In general, we’ve distilled the practice down to two major categories: Branding and sales.
For branding purposes, we can use influence marketing to generate broader awareness of a product or help to change perceptions. However, in isolation that rarely pays the bill and most CFOs – if not the CMOs – are soon cutting budgets for such practices as they’re hard to measure to an actual ROI.
When sales are the focus, influence marketing can be used to convert prospects, including competitors’ clients. This requires a lot more effort than simply having social media celebrities Tweet out your product or sponsoring a blog post on their websites.
You need a more formal understanding of who sways opinions and who – in turn – sways purchase decisions with specific customer groups. Further, an understanding of what stage in the purchase lifecycle your target customers are at when engaging with the message is critical.
These were some of the considerations at play when we were approached to support the launch of a new Acura TLX in the Canadian marketplace. We were asked to help change product and brand perceptions but we knew there was so much more that could be done. Below is a summary of the case study.
CHALLENGE
Acura is a luxury brand (the marque brand of automaker Honda), which markets luxury, performance, and high-performance vehicles. Among its premier line up of vehicles, Acura’s TLX stood out for its perfect combination of luxury feel and proven high sports performance.

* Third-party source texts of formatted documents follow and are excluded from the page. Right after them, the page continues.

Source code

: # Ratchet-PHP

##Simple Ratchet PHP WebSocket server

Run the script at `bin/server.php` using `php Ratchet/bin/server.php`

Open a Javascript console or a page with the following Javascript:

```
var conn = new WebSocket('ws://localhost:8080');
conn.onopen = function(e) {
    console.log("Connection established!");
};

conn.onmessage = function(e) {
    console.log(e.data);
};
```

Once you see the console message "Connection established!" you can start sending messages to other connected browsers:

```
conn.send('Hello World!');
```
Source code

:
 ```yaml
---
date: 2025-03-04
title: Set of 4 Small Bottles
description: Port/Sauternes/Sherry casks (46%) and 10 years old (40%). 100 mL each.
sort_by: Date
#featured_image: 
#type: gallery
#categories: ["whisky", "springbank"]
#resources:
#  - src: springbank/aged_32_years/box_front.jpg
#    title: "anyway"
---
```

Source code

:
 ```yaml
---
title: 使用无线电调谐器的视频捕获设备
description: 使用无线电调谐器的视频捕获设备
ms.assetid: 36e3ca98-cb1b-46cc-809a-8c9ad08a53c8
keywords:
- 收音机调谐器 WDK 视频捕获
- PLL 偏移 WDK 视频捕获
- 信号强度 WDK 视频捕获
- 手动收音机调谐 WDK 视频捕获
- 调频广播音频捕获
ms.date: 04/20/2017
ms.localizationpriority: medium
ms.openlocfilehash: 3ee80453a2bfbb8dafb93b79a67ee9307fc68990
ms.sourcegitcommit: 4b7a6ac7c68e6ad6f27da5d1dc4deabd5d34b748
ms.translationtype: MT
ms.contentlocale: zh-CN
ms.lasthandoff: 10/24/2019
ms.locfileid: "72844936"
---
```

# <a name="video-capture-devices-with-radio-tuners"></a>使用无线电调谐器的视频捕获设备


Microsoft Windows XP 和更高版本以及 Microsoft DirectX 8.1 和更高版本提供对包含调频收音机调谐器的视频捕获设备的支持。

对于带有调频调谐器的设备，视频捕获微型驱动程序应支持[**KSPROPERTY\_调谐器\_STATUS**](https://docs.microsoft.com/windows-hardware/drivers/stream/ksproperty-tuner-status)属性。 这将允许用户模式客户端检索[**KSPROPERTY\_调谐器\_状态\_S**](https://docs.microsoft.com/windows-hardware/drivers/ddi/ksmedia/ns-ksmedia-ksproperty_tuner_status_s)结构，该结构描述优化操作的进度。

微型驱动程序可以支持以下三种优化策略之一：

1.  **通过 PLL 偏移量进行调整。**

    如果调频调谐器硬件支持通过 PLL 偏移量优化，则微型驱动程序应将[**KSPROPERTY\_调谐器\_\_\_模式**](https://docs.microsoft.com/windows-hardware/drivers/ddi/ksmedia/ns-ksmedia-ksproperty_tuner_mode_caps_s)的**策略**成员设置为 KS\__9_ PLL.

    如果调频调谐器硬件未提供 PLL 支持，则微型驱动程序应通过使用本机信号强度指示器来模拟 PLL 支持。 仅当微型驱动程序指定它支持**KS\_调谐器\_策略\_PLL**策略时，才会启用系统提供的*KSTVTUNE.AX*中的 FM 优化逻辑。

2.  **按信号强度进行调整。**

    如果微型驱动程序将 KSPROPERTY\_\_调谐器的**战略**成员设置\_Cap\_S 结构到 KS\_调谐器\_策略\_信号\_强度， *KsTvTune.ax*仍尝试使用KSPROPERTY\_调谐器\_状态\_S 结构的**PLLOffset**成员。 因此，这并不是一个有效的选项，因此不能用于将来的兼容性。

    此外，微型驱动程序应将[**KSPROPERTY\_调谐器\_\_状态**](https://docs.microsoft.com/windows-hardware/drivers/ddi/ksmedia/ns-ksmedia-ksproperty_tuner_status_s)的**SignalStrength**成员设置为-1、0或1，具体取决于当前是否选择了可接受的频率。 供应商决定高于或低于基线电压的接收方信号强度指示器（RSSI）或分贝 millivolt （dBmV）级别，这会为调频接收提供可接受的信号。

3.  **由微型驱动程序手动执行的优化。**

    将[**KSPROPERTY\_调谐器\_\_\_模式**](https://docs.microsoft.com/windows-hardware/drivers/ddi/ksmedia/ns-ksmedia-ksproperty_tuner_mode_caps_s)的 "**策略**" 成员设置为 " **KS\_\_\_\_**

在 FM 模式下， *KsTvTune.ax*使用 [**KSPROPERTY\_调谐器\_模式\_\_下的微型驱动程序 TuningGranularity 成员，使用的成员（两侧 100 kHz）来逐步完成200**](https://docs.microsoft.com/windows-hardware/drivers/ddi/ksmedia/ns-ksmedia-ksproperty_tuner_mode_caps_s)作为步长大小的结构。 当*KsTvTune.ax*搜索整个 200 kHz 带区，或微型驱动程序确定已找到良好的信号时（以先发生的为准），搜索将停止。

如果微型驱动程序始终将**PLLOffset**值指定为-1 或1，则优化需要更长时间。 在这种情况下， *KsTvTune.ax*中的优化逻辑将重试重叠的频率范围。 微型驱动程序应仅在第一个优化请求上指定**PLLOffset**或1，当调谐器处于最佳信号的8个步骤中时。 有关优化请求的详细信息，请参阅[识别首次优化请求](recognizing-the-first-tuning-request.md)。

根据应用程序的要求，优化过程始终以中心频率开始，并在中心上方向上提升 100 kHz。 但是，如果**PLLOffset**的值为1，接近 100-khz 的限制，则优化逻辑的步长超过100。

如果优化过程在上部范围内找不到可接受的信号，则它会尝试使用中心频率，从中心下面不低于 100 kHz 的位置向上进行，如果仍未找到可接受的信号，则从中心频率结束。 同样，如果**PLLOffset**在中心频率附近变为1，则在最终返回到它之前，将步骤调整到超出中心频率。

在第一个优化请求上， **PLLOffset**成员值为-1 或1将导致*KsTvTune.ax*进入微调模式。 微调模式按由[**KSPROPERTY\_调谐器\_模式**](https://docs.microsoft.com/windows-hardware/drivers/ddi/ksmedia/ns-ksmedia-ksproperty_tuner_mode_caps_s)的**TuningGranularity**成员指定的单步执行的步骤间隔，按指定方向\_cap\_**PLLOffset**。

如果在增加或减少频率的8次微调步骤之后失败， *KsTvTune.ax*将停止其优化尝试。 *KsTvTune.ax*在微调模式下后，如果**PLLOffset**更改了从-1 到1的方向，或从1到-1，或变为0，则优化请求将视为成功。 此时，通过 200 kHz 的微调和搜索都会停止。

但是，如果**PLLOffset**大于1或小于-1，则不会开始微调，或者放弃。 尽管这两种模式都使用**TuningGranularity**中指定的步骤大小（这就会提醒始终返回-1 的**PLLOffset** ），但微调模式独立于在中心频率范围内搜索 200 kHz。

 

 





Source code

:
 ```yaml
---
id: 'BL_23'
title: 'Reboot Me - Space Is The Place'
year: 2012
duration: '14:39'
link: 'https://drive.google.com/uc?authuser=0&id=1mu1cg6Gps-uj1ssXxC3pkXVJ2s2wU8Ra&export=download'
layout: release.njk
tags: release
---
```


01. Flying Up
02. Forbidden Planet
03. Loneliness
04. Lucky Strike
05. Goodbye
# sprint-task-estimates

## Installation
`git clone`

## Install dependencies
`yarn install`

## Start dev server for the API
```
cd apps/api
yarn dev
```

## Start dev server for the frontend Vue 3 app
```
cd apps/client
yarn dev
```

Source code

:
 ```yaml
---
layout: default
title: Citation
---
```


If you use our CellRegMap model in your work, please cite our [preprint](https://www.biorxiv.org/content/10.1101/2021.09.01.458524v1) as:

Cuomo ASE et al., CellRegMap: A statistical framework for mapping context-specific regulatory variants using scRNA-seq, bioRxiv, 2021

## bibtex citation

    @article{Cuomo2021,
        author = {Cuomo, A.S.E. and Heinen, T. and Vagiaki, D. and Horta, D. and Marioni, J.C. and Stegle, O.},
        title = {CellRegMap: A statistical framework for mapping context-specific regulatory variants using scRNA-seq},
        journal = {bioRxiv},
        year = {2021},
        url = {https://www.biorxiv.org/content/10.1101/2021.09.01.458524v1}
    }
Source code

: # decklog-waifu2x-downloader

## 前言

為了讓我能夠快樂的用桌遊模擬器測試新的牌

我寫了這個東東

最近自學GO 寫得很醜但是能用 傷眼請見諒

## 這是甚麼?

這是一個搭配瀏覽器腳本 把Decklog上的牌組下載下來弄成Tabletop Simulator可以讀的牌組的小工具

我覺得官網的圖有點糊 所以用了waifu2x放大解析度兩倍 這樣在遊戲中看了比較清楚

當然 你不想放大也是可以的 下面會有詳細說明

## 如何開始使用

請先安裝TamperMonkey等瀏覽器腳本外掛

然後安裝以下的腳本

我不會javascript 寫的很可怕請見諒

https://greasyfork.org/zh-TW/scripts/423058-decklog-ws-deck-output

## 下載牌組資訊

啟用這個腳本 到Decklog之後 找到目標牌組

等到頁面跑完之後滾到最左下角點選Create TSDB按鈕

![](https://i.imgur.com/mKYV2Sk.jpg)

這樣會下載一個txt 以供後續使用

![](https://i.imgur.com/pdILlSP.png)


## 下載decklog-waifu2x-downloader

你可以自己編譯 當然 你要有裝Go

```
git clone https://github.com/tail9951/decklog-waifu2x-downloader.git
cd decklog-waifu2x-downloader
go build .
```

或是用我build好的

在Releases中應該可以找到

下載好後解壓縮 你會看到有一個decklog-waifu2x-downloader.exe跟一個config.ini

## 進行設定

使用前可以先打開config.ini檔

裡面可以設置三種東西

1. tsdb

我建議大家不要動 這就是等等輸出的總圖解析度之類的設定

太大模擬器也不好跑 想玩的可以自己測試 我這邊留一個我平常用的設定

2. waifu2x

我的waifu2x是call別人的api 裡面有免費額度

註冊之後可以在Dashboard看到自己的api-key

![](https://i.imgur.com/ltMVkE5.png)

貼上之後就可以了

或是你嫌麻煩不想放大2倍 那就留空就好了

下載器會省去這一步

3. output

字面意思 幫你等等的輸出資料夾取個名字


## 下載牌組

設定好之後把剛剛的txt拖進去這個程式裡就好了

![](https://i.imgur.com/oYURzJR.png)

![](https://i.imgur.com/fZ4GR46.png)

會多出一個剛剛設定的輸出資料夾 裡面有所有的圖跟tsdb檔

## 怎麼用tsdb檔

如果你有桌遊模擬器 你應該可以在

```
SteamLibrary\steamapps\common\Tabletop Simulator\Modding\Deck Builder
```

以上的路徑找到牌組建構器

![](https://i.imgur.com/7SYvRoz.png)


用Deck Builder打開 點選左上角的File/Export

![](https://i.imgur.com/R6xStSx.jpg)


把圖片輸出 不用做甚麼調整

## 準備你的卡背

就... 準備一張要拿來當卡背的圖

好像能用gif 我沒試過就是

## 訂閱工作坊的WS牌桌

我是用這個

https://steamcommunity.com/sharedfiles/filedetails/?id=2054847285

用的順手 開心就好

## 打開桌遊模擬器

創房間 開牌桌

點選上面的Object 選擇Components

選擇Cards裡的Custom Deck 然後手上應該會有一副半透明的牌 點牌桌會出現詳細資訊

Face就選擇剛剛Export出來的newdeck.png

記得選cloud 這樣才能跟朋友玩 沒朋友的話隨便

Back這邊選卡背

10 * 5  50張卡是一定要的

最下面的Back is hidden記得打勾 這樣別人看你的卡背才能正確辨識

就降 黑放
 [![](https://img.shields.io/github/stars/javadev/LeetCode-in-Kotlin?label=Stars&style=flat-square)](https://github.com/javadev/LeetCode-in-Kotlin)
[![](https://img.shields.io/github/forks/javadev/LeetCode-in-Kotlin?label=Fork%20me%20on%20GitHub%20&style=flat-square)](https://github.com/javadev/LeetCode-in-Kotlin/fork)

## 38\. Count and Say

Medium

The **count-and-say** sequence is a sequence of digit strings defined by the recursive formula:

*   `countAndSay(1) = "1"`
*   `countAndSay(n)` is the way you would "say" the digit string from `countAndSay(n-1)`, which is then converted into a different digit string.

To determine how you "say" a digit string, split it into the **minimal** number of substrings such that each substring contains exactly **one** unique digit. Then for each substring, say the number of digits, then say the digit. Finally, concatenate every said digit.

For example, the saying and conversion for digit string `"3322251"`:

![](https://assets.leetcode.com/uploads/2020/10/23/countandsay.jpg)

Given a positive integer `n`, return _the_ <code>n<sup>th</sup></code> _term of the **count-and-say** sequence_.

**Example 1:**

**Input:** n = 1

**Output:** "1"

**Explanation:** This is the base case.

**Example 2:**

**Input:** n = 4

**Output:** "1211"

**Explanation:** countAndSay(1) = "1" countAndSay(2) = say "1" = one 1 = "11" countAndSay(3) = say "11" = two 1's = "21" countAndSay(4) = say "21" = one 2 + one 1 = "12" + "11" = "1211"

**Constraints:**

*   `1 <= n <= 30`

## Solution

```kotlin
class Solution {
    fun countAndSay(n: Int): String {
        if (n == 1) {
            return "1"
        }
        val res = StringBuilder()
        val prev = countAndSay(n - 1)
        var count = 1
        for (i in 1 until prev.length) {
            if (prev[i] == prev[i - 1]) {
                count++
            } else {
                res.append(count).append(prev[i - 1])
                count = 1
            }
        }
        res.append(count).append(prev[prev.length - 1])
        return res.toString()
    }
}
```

Despite independent tests that list the TLX among the best vehicles in its class, many consumers within North American luxury car market perceived competitive automobiles as either more luxurious or provided better road handling. Our challenge with this campaign was to begin to shift those perspectives.
SOLUTION
Coinciding with the launch of a new AcuraTXL, we were approached by Integrated Automotive Experience (IAE), an exclusive auto marketing firm, to design and execute an influence marketing campaign that would shift those perceptions.
Our strategists broke from tradition. Where most agencies would immediately seek popular Instagrammers with large communities, brand fanatics or industry analysts, we took a page out of Sam Fiorella and Danny Brown’s seminal book on Influence Marketing.
Instead of social media and industry celebrities (or macro-influencers), our strategists searched out potential customers for the brand: Professional Canadian men and women from cities across the country who – in most cases – drove competitive vehicles. We identified individuals whose close social circle most closely matched the TLX target customer profile.
These micro-influencers, defined as those who – by nature of their defined and contextually relevant relationships with the brand’s target customers – are more likely to influence purchase decisions as well as brand perception.
Participants were flown to the Canadian Motorsport Race Track in Ontario where they were treated to an exclusive drive experience. Once there, our micro-influencers were paired with professional race car drivers and taught the fine points of safely racing a vehicle around a race track.
After a morning testing the vehicle’s safety features, the influencers were unleashed to race the TLX around the track themselves. Each participant was given a Fitbit so that their heartbeats could be monitored through the drive experience to produce long-term social media video content.
#TLXExperience video ft. Sam McDadi, one of Canada’s top realtors
RESULTS
Before, during, and post event, Sensei’s teams provided the micro-influencers with tools to create and share their experiences across multiple social media platforms that would best engage their audiences. In total, the event’s one-day activity generated over 3,000,000 Canadian-specific impressions, $524,200 in earned media, and converted some of our drivers to Acura customers immediately.
Before the event, we surveyed the selected micro-influencers and their social circles to establish a baseline metric for brand perception. The same audience, when surveyed, after the event, ranked of the Acura TLX as the top luxury-sport sedan in Canada, up from 4th place in the previous survey.